O nosso sistema educativo está, de certa forma, deslocado do conhecimento mais recente nas ciências que estudam o cérebro?
Ninguém melhor do que os professores, os assistentes técnicos e operacionais para nos ajudarem a responder. Pelo que vou tendo acesso nos contactos que estabeleço, existe uma opinião quase unânime que o ensino necessita de uma reforma estrutural. Para isso é preciso encontrar saberes, aprendizagem em pares por uma educação interdisciplinar que está cada vez mais tecnológica. O que pretendemos contribuir com a organização do Congresso Insular é que as decisões, sejam elas quais forem, possam ser baseadas em evidências científicas e democraticamente decididas pelos vários agentes e intervenientes. Pelas leituras recentes que tenho feito e pelas conversas que vou estabelecendo na preparação deste evento, a Neurociência Educacional pode ser um valioso parceiro para levar a cabo essa mudança e estou muito curioso por assistir atentamente às comunicações dos palestrantes. Poderá ser um passo essencial para que os professores adoptem estratégias pedagógicas inovadoras e efectivas, as crianças e jovens escolham práticas de estudo mais eficientes e com outro grau de autonomia, os pais e mães promovam situações que favoreçam a aprendizagem e os gestores que se assumam como líderes autênticos e do lado da mudança. Existem riscos associados, claro que sim, mas não podemos ser comedidos e limitados enquanto profissionais e muito menos enquanto pessoas.

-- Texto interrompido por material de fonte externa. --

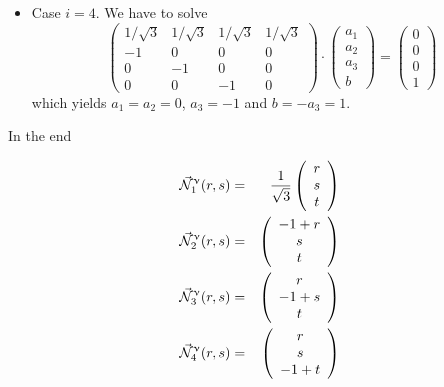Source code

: \begin{itemize}
\item Case $i=4$. We have to solve
\[
\left(\begin{array}{cccc}
1/\sqrt3 & 1/\sqrt3 & 1/\sqrt3 & 1/\sqrt3 \\
-1 & 0 & 0 & 0 \\
0 & -1 & 0 & 0 \\
0 & 0 & -1 & 0
\end{array}\right)
\cdot
\left(\begin{array}{c}
a_1 \\ a_2 \\ a_3 \\ b
\end{array}\right)
=
\left(\begin{array}{c}
0 \\ 0 \\ 0 \\ 1
\end{array}\right)
\]
which yields $a_1=a_2=0$, $a_3=-1$ and $b=-a_3=1$.

\end{itemize}

In the end

\begin{mdframed}[backgroundcolor=blue!5]
\begin{eqnarray}
\vec{\bN}^\upnu_1 (r,s) &=& \frac{1}{\sqrt3}
\left(\begin{array}{c} r \\s \\ t \end{array}\right) \nn\\
\vec{\bN}^\upnu_2 (r,s) &=& 
\left(\begin{array}{c} -1+r \\ s \\t\end{array}\right) \nn\\
\vec{\bN}^\upnu_3 (r,s) &=& 
\left(\begin{array}{c} r \\ -1+s \\t \end{array}\right) \nn\\
\vec{\bN}^\upnu_4 (r,s) &=& 
\left(\begin{array}{c} r\\s\\-1+t \end{array}\right)
\end{eqnarray}
\end{mdframed}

Este congresso pretende ser um pontapé de saída para outros?
Em nenhum momento pensei num próximo. E estou convencido que a Comissão Organizadora do Congresso Insular também não. Estamos sim muito entusiasmados para fazer deste um evento singular. O contributo de vários parceiros onde se inclui empresas com responsabilidade social que tornaram possível agregar os 4 arquipélagos da Macaronésia, juntar 12 palestrantes onde se inclui o professor Daniel Medina, da Universidade de Cabo Verde e Maria del Sol, da Universidade de Las Palmas, ter uma Comissão Científica composta por 35 professores doutores, alguns catedráticos, que leccionam em universidades de Norte a Sul do País, Madeira e Açores, envolver 5 universidades onde se inclui a dos Açores e 4 organizações sociais. E também iremos contar com profissionais do Hospital de Santo Espírito da Ilha Terceira a participar activamente nas mesas redondas, lado a lado com os oradores.